** Opening SOURCE MATERIAL block **
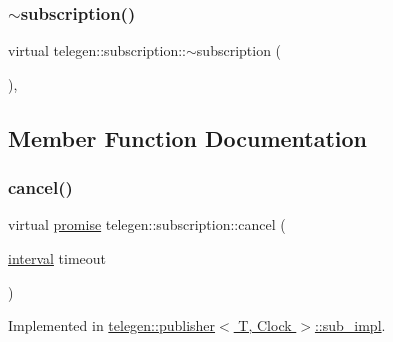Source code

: \mbox{\label{classtelegen_1_1subscription_a2dcbdaadf0071d4f4485f018bceb7eb6}} 
\subsubsection{\texorpdfstring{$\sim$subscription()}{~subscription()}}
{\footnotesize\ttfamily virtual telegen\+::subscription\+::$\sim$subscription (\begin{DoxyParamCaption}{ }\end{DoxyParamCaption})\hspace{0.3cm}{\ttfamily [inline]}, {\ttfamily [virtual]}}



\subsection{Member Function Documentation}
\mbox{\label{classtelegen_1_1subscription_a7d645e1bf76477316d9f868a69467e42}} 
\subsubsection{\texorpdfstring{cancel()}{cancel()}}
{\footnotesize\ttfamily virtual \hyperlink{namespacetelegen_a9dd802bb5d30cf96b0c616750d43ae86}{promise} telegen\+::subscription\+::cancel (\begin{DoxyParamCaption}\item[{\hyperlink{namespacetelegen_ad925de2d0a99bc43918533abf0457344}{interval}}]{timeout }\end{DoxyParamCaption})\hspace{0.3cm}{\ttfamily [pure virtual]}}



Implemented in \hyperlink{classtelegen_1_1publisher_1_1sub__impl_ae0a84e8e0a45d21c688ee557c603c43d}{telegen\+::publisher$<$ T, Clock $>$\+::sub\+\_\+impl}.

\mbox{\label{classtelegen_1_1subscription_a84147a4afc90285df4c12d9243ffdece}}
** Closing SOURCE MATERIAL block **
§ WHAT TO WORK ON
Write out the entries above in full and exactly; no pictures.

§ RESULT OF THE EXERCISE
Source code

: \mbox{\label{classtelegen_1_1subscription_a2dcbdaadf0071d4f4485f018bceb7eb6}} 
\subsubsection{\texorpdfstring{$\sim$subscription()}{~subscription()}}
{\footnotesize\ttfamily virtual telegen\+::subscription\+::$\sim$subscription (\begin{DoxyParamCaption}{ }\end{DoxyParamCaption})\hspace{0.3cm}{\ttfamily [inline]}, {\ttfamily [virtual]}}



\subsection{Member Function Documentation}
\mbox{\label{classtelegen_1_1subscription_a7d645e1bf76477316d9f868a69467e42}} 
\subsubsection{\texorpdfstring{cancel()}{cancel()}}
{\footnotesize\ttfamily virtual \hyperlink{namespacetelegen_a9dd802bb5d30cf96b0c616750d43ae86}{promise} telegen\+::subscription\+::cancel (\begin{DoxyParamCaption}\item[{\hyperlink{namespacetelegen_ad925de2d0a99bc43918533abf0457344}{interval}}]{timeout }\end{DoxyParamCaption})\hspace{0.3cm}{\ttfamily [pure virtual]}}



Implemented in \hyperlink{classtelegen_1_1publisher_1_1sub__impl_ae0a84e8e0a45d21c688ee557c603c43d}{telegen\+::publisher$<$ T, Clock $>$\+::sub\+\_\+impl}.

\mbox{\label{classtelegen_1_1subscription_a84147a4afc90285df4c12d9243ffdece}}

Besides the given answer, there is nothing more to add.